Stored data:
————
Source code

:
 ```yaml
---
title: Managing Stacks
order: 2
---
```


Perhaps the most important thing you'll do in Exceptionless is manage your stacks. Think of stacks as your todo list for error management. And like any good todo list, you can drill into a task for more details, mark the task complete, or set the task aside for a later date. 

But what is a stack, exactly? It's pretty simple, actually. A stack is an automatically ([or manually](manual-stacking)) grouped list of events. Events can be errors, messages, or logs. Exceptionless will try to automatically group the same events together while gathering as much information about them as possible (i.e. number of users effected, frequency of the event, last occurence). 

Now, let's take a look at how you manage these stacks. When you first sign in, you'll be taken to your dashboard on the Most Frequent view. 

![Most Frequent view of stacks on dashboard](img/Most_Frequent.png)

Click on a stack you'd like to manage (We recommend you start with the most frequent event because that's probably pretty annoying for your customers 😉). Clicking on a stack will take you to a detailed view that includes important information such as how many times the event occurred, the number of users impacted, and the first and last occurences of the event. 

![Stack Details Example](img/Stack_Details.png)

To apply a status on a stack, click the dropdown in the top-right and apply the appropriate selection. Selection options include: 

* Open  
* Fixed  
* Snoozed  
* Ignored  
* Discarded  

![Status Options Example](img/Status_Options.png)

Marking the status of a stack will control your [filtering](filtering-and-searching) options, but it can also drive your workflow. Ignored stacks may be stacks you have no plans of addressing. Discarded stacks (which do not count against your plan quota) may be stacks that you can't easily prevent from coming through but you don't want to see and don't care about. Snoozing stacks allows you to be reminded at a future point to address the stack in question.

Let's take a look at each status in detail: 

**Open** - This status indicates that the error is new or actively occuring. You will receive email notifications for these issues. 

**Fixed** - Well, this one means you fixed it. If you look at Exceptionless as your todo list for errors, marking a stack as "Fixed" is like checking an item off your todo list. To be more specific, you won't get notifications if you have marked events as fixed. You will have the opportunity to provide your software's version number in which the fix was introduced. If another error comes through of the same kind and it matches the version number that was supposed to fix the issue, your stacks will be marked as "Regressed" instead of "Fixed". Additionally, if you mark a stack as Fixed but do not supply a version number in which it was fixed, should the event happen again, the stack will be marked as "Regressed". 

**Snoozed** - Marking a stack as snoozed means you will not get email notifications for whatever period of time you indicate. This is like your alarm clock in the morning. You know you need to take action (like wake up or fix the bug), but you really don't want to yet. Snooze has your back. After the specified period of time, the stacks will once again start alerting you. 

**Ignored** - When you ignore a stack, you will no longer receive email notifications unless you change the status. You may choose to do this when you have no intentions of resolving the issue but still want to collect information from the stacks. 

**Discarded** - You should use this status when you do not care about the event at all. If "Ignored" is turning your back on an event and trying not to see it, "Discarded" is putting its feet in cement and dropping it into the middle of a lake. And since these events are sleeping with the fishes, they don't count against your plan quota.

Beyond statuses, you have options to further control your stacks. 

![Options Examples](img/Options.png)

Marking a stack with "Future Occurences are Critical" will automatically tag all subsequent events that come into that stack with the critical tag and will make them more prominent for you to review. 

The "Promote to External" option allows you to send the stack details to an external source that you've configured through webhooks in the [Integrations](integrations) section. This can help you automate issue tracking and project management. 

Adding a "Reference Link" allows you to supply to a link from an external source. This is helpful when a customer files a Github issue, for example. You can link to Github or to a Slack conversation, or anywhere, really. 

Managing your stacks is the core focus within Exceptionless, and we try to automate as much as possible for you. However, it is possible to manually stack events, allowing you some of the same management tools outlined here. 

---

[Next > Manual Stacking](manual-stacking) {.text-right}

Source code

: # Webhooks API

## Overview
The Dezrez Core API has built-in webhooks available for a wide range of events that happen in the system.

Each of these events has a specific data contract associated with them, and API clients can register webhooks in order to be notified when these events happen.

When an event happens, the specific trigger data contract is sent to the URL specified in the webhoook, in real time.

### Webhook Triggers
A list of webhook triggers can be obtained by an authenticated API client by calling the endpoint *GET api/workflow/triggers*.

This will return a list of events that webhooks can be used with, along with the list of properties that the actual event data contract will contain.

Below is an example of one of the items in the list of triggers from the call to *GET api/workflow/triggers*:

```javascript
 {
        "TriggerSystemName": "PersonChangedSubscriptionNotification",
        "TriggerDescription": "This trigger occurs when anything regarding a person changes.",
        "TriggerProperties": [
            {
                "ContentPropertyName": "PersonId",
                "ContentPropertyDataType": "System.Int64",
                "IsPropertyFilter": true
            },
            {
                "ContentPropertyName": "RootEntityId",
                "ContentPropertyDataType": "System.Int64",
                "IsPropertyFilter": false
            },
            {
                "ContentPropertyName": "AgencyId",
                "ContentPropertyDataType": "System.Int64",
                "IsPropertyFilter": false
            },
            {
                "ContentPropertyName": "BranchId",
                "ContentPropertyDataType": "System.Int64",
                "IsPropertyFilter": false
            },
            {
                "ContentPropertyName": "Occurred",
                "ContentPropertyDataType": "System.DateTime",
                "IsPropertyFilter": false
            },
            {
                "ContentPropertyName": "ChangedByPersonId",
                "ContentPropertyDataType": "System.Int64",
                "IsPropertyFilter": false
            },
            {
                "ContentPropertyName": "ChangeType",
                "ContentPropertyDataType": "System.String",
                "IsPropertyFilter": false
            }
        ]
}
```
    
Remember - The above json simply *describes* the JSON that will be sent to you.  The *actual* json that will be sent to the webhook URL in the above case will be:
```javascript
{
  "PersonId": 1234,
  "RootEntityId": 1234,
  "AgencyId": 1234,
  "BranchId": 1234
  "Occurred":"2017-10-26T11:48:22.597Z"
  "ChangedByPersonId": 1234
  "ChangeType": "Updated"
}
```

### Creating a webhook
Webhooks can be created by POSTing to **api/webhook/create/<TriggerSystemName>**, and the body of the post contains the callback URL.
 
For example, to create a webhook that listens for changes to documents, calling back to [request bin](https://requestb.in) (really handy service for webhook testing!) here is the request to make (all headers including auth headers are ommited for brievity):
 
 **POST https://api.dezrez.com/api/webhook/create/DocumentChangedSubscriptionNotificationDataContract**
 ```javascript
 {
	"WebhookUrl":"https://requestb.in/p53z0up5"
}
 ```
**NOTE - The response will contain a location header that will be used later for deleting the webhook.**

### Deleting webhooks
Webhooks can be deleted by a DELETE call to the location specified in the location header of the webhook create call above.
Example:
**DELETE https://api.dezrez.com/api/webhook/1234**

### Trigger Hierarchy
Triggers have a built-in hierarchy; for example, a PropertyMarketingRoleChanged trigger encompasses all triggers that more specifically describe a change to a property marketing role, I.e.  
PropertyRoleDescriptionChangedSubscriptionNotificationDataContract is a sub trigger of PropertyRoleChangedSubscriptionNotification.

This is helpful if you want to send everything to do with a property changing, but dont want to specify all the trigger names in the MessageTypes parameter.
————
For the word "sent", go through the records and show each line that carries it.

When an event happens, the specific trigger data contract is sent to the URL specified in the webhoook, in real time.
Remember - The above json simply *describes* the JSON that will be sent to you.  The *actual* json that will be sent to the webhook URL in the above case will be:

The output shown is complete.